Last month, he explained to ESPN The Magazine that 3,000 was just a number to him, not a specific goal:
I think the media or the outside is really more into it than I am. It's a bigger deal for them. I like to read the news, but when I pull up a Japanese site and an article comes up with my face, I never read it. If people only knew the huge gap that exists between the attention it gets in the media and how I feel. That gap is a big difference.
In that same interview, the 42-year-old insists that aging isn’t an excuse for a decline in performance, and that his physical condition hasn’t changed since his peak in the 2000s. Despite the recent hits drought, Suzuki is still rocking a .341 wOBA with sound outfield defense.
He believes he can still contribute, and he is. Plus, for a veteran who’s never even appeared in a World Series, it ought to be invigorating to have a significant role on a contender. “I want to play until I am at least 50,” Suzuki says.
Unfortunately, Mark “five more years” Teixeira and Alex “following the 2017 season” Rodriguez reminded us last week that even the all-time greats don’t always orchestrate their own endings.
“You have to truly love the grind,” as Jose Fernandez gets paid to say, but it’s also important to keep giving yourself mountains to climb. Something tangible to reach for. Here are a few recommendations.
In 16 MLB seasons, Ichiro has faced all 30 teams and recorded hits in 39 different venues. Suzuki can take pride in the fact that his unique playing style translates everywhere. Of all the active stadiums, Great American Ball Park is his white whale. In three career games there, he’s 0-for-3.
His next opportunity to change that comes August 15-18 when the Marlins visit the Cincinnati Reds. Four games against a pitching staff with the league’s 28th-ranked home earned run average means that he will probably cross this off his bucket list during that series.
Of course, his career has been about much more than just seeing-eye singles. Suzuki also contributes to his team’s offense with aggressive, efficient baserunning. He ranks 3rd-best in history with 94.8 BsR and tops among active players with 507 steals.
The only current ballparks where he hasn’t stolen a base? GABP and Citi Field. The latter looks like the easier target this summer, as the New York Mets struggle to control the running game.
It’s been fascinating to see Suzuki stick around for so long with a consistent skill set as the sport rapidly changes around him. Swings and misses have skyrocketed since the start of his career, a period during which we’ve witnessed the seven highest single-season strikeouts rates, per FanGraphs (min. 50 IP). Yet this legend is immune to the trend; his 9.5 K% in 2016 is an improvement on a lifetime 9.8 K%, which is already excellent.

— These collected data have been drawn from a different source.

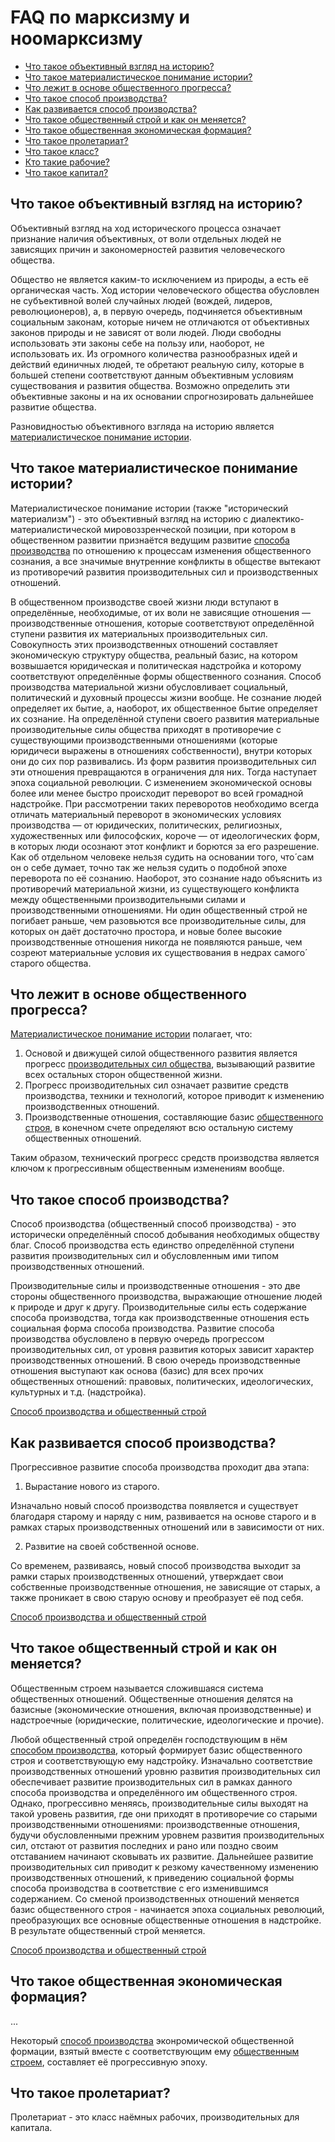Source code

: # FAQ по марксизму и ноомарксизму

- [Что такое объективный взгляд на историю?](#что-такое-объективный-взгляд-на-историю)
- [Что такое материалистическое понимание истории?](#что-такое-материалистическое-понимание-истории)
- [Что лежит в основе общественного прогресса?](#что-лежит-в-основе-общественного-прогресса)
- [Что такое способ производства?](#что-такое-способ-производства)
- [Как развивается способ производства?](#)
- [Что такое общественный строй и как он меняется?](#что-такое-общественный-строй-и-как-он-меняется)
- [Что такое общественная экономическая формация?](#что-такое-общественная-экономическая-формация)
- [Что такое пролетариат?](#что-такое-пролетариат)
- [Что такое класс?]()
- [Кто такие рабочие?]()
- [Что такое капитал?]()

## Что такое объективный взгляд на историю?

Объективный взгляд на ход исторического процесса означает признание наличия объективных, от воли отдельных людей не зависящих причин и закономерностей развития человеческого общества.

Общество не является каким-то исключением из природы, а есть её органическая часть. Ход истории человеческого общества обусловлен не субъективной волей случайных людей (вождей, лидеров, революционеров), а, в первую очередь, подчиняется объективным социальным законам, которые ничем не отличаются от объективных законов природы и не зависят от воли людей. Люди свободны использовать эти законы себе на пользу или, наоборот, не использовать их. Из огромного количества разнообразных идей и действий единичных людей, те обретают реальную силу, которые в большей степени соответствуют данным объективным условиям существования и развития общества. Возможно определить эти объективные законы и на их основании спрогнозировать дальнейшее развитие общества.

Разновидностью объективного взгляда на историю является [материалистическое понимание истории](#что-такое-материалистическое-понимание-истории).

## Что такое материалистическое понимание истории?

Материалистическое понимание истории (также "исторический материализм") - это объективный взгляд на историю с диалектико-материалистической мировоззренческой позиции, при котором в общественном развитии признаётся ведущим развитие [способа производства](#что-такое-способ-производства) по отношению к процессам изменения общественного сознания, а все значимые внутренние конфликты в обществе вытекают из противоречий развития производительных сил и производственных отношений. 

В общественном производстве своей жизни люди вступают в определённые, необходимые, от их воли не зависящие отношения — производственные отношения, которые соответствуют определённой ступени развития их материальных производительных сил. Совокупность этих производственных отношений составляет экономическую структуру общества, реальный базис, на котором возвышается юридическая и политическая надстройка и которому соответствуют определённые формы общественного сознания. Способ производства материальной жизни обусловливает социальный, политический и духовный процессы жизни вообще. He сознание людей определяет их бытие, а, наоборот, их общественное бытие определяет их сознание. На определённой ступени своего развития материальные производительные силы общества приходят в противоречие с существующими производственными отношениями (которые юридичеси выражены в отношениях собственности), внутри которых они до сих пор развивались. Из форм развития производительных сил эти отношения превращаются в ограничения для них. Тогда наступает эпоха социальной революции. С изменением экономической основы более или менее быстро происходит переворот во всей громадной надстройке. При рассмотрении таких переворотов необходимо всегда отличать материальный переворот в экономических условиях производства — от юридических, политических, религиозных, художественных или философских, короче — от идеологических форм, в которых люди осознают этот конфликт и борются за его разрешение. Как об отдельном человеке нельзя судить на основании того, что́ сам он о себе думает, точно так же нельзя судить о подобной эпохе переворота по её сознанию. Наоборот, это сознание надо объяснить из противоречий материальной жизни, из существующего конфликта между общественными производительными силами и производственными отношениями. Ни один общественный строй не погибает раньше, чем разовьются все производительные силы, для которых он даёт достаточно простора, и новые более высокие производственные отношения никогда не появляются раньше, чем созреют материальные условия их существования в недрах самого́ старого общества.

## Что лежит в основе общественного прогресса?

[Материалистическое понимание истории](#что-такое-материалистическое-понимание-истории) полагает, что:

1. Основой и движущей силой общественного развития является прогресс [производительных сил общества](#что-такое-способ-производства), вызывающий развитие всех остальных сторон общественной жизни. 
2. Прогресс производительных сил означает развитие средств производства, техники и технологий, которое приводит к изменению производственных отношений.
3. Производственные отношения, составляющие базис [общественного строя](#что-такое-общественный-строй-и-как-он-меняется), в конечном счете определяют всю остальную систему общественных отношений.

Таким образом, технический прогресс средств производства является ключом к прогрессивным общественным изменениям вообще.

## Что такое способ производства?

Способ производства (общественный способ производства) - это исторически определённый способ добывания необходимых обществу благ. Способ производства есть единство определённой ступени развития производительных сил и обусловленным ими типом производственных отношений.

Производительные силы и производственные отношения - это две стороны общественного производства, выражающие отношение людей к природе и друг к другу. Производительные силы есть содержание способа производства, тогда как производственные отношения есть социальная форма способа производства. Развитие способа производства обусловлено в первую очередь прогрессом производительных сил, от уровня развития которых зависит характер производственных отношений. В свою очередь производственные отношения выступают как основа (базис) для всех прочих общественных отношений: правовых, политических, идеологических, культурных и т.д. (надстройка).

[Способ производства и общественный строй](articles/Способ_производства_и_общественный_строй.md)

## Как развивается способ производства?

Прогрессивное развитие способа производства проходит два этапа:

1. Вырастание нового из старого.

Изначально новый способ производства появляется и существует благодаря старому и наряду с ним, развивается на основе старого и в рамках старых производственных отношений или в зависимости от них.

2. Развитие на своей собственной основе.

Со временем, развиваясь, новый способ производства выходит за рамки старых производственных отношений, утверждает свои собственные производственные отношения, не зависящие от старых, а также проникает в свою старую основу и преобразует её под себя.

[Способ производства и общественный строй](articles/Способ_производства_и_общественный_строй.md)

## Что такое общественный строй и как он меняется?

Общественным строем называется сложившаяся система общественных отношений. Общественные отношения делятся на базисные (экономические отношения, включая производственные) и надстроечные (юридические, политические, идеологические и прочие).

Любой общественный строй определён господствующим в нём [способом производства](#что-такое-способ-производства), который формирует базис общественного строя и соответствующую ему надстройку. Изначально соответствие производственных отношений уровню развития производительных сил обеспечивает развитие производительных сил в рамках данного способа производства и определённого им общественного строя. Однако, прогрессивно меняясь, производительные силы выходят на такой уровень развития, где они приходят в противоречие со старыми производственными отношениями: производственные отношения, будучи обусловленными прежним уровнем развития производительных сил, отстают от развития последних и рано или поздно своим отставанием начинают сковывать их развитие. Дальнейшее развитие производительных сил приводит к резкому качественному изменению производственных отношений, к приведению социальной формы способа производства в соответствие с его изменившимся содержанием. Со сменой производственных отношений меняется базис общественного строя - начинается эпоха социальных революций, преобразующих все основные общественные отношения в надстройке. В результате общественный строй меняется.

[Способ производства и общественный строй](articles/Способ_производства_и_общественный_строй.md)

## Что такое общественная экономическая формация?

...

Некоторый [способ производства](#что-такое-способ-производства) эконромической общественной формации, взятый вместе с соответствующим ему [общественным строем](#что-такое-общественный-строй-и-как-он-меняется), составляет её прогрессивную эпоху.

## Что такое пролетариат?

Пролетариат - это класс наёмных рабочих, производительных для капитала.
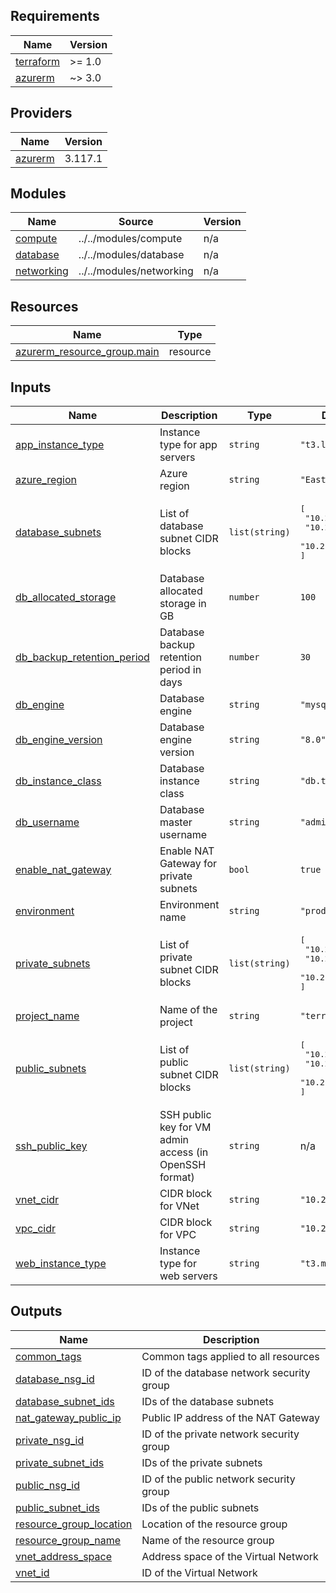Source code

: <!-- BEGIN_TF_DOCS -->
## Requirements

| Name | Version |
|------|---------|
| <a name="requirement_terraform"></a> [terraform](#requirement\_terraform) | >= 1.0 |
| <a name="requirement_azurerm"></a> [azurerm](#requirement\_azurerm) | ~> 3.0 |

## Providers

| Name | Version |
|------|---------|
| <a name="provider_azurerm"></a> [azurerm](#provider\_azurerm) | 3.117.1 |

## Modules

| Name | Source | Version |
|------|--------|---------|
| <a name="module_compute"></a> [compute](#module\_compute) | ../../modules/compute | n/a |
| <a name="module_database"></a> [database](#module\_database) | ../../modules/database | n/a |
| <a name="module_networking"></a> [networking](#module\_networking) | ../../modules/networking | n/a |

## Resources

| Name | Type |
|------|------|
| [azurerm_resource_group.main](https://registry.terraform.io/providers/hashicorp/azurerm/latest/docs/resources/resource_group) | resource |

## Inputs

| Name | Description | Type | Default | Required |
|------|-------------|------|---------|:--------:|
| <a name="input_app_instance_type"></a> [app\_instance\_type](#input\_app\_instance\_type) | Instance type for app servers | `string` | `"t3.large"` | no |
| <a name="input_azure_region"></a> [azure\_region](#input\_azure\_region) | Azure region | `string` | `"East US"` | no |
| <a name="input_database_subnets"></a> [database\_subnets](#input\_database\_subnets) | List of database subnet CIDR blocks | `list(string)` | <pre>[<br>  "10.2.21.0/24",<br>  "10.2.22.0/24",<br>  "10.2.23.0/24"<br>]</pre> | no |
| <a name="input_db_allocated_storage"></a> [db\_allocated\_storage](#input\_db\_allocated\_storage) | Database allocated storage in GB | `number` | `100` | no |
| <a name="input_db_backup_retention_period"></a> [db\_backup\_retention\_period](#input\_db\_backup\_retention\_period) | Database backup retention period in days | `number` | `30` | no |
| <a name="input_db_engine"></a> [db\_engine](#input\_db\_engine) | Database engine | `string` | `"mysql"` | no |
| <a name="input_db_engine_version"></a> [db\_engine\_version](#input\_db\_engine\_version) | Database engine version | `string` | `"8.0"` | no |
| <a name="input_db_instance_class"></a> [db\_instance\_class](#input\_db\_instance\_class) | Database instance class | `string` | `"db.t3.medium"` | no |
| <a name="input_db_username"></a> [db\_username](#input\_db\_username) | Database master username | `string` | `"admin"` | no |
| <a name="input_enable_nat_gateway"></a> [enable\_nat\_gateway](#input\_enable\_nat\_gateway) | Enable NAT Gateway for private subnets | `bool` | `true` | no |
| <a name="input_environment"></a> [environment](#input\_environment) | Environment name | `string` | `"prod"` | no |
| <a name="input_private_subnets"></a> [private\_subnets](#input\_private\_subnets) | List of private subnet CIDR blocks | `list(string)` | <pre>[<br>  "10.2.11.0/24",<br>  "10.2.12.0/24",<br>  "10.2.13.0/24"<br>]</pre> | no |
| <a name="input_project_name"></a> [project\_name](#input\_project\_name) | Name of the project | `string` | `"terraform-lab"` | no |
| <a name="input_public_subnets"></a> [public\_subnets](#input\_public\_subnets) | List of public subnet CIDR blocks | `list(string)` | <pre>[<br>  "10.2.1.0/24",<br>  "10.2.2.0/24",<br>  "10.2.3.0/24"<br>]</pre> | no |
| <a name="input_ssh_public_key"></a> [ssh\_public\_key](#input\_ssh\_public\_key) | SSH public key for VM admin access (in OpenSSH format) | `string` | n/a | yes |
| <a name="input_vnet_cidr"></a> [vnet\_cidr](#input\_vnet\_cidr) | CIDR block for VNet | `string` | `"10.2.0.0/16"` | no |
| <a name="input_vpc_cidr"></a> [vpc\_cidr](#input\_vpc\_cidr) | CIDR block for VPC | `string` | `"10.2.0.0/16"` | no |
| <a name="input_web_instance_type"></a> [web\_instance\_type](#input\_web\_instance\_type) | Instance type for web servers | `string` | `"t3.medium"` | no |

## Outputs

| Name | Description |
|------|-------------|
| <a name="output_common_tags"></a> [common\_tags](#output\_common\_tags) | Common tags applied to all resources |
| <a name="output_database_nsg_id"></a> [database\_nsg\_id](#output\_database\_nsg\_id) | ID of the database network security group |
| <a name="output_database_subnet_ids"></a> [database\_subnet\_ids](#output\_database\_subnet\_ids) | IDs of the database subnets |
| <a name="output_nat_gateway_public_ip"></a> [nat\_gateway\_public\_ip](#output\_nat\_gateway\_public\_ip) | Public IP address of the NAT Gateway |
| <a name="output_private_nsg_id"></a> [private\_nsg\_id](#output\_private\_nsg\_id) | ID of the private network security group |
| <a name="output_private_subnet_ids"></a> [private\_subnet\_ids](#output\_private\_subnet\_ids) | IDs of the private subnets |
| <a name="output_public_nsg_id"></a> [public\_nsg\_id](#output\_public\_nsg\_id) | ID of the public network security group |
| <a name="output_public_subnet_ids"></a> [public\_subnet\_ids](#output\_public\_subnet\_ids) | IDs of the public subnets |
| <a name="output_resource_group_location"></a> [resource\_group\_location](#output\_resource\_group\_location) | Location of the resource group |
| <a name="output_resource_group_name"></a> [resource\_group\_name](#output\_resource\_group\_name) | Name of the resource group |
| <a name="output_vnet_address_space"></a> [vnet\_address\_space](#output\_vnet\_address\_space) | Address space of the Virtual Network |
| <a name="output_vnet_id"></a> [vnet\_id](#output\_vnet\_id) | ID of the Virtual Network |
<!-- END_TF_DOCS -->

But Suzuki has never taken his hacks against Aroldis Chapman, the Whiff King. Getting a hit in that matchup—and adding him to this loooooong list of victims—is something worth aspiring to.
He humbled Mariano Rivera with the outcome of a game hanging in the balance. Doing the same to this generation’s shutdown closer would be the cherry on top of a career that has all the ingredients needed to be truly unforgettable.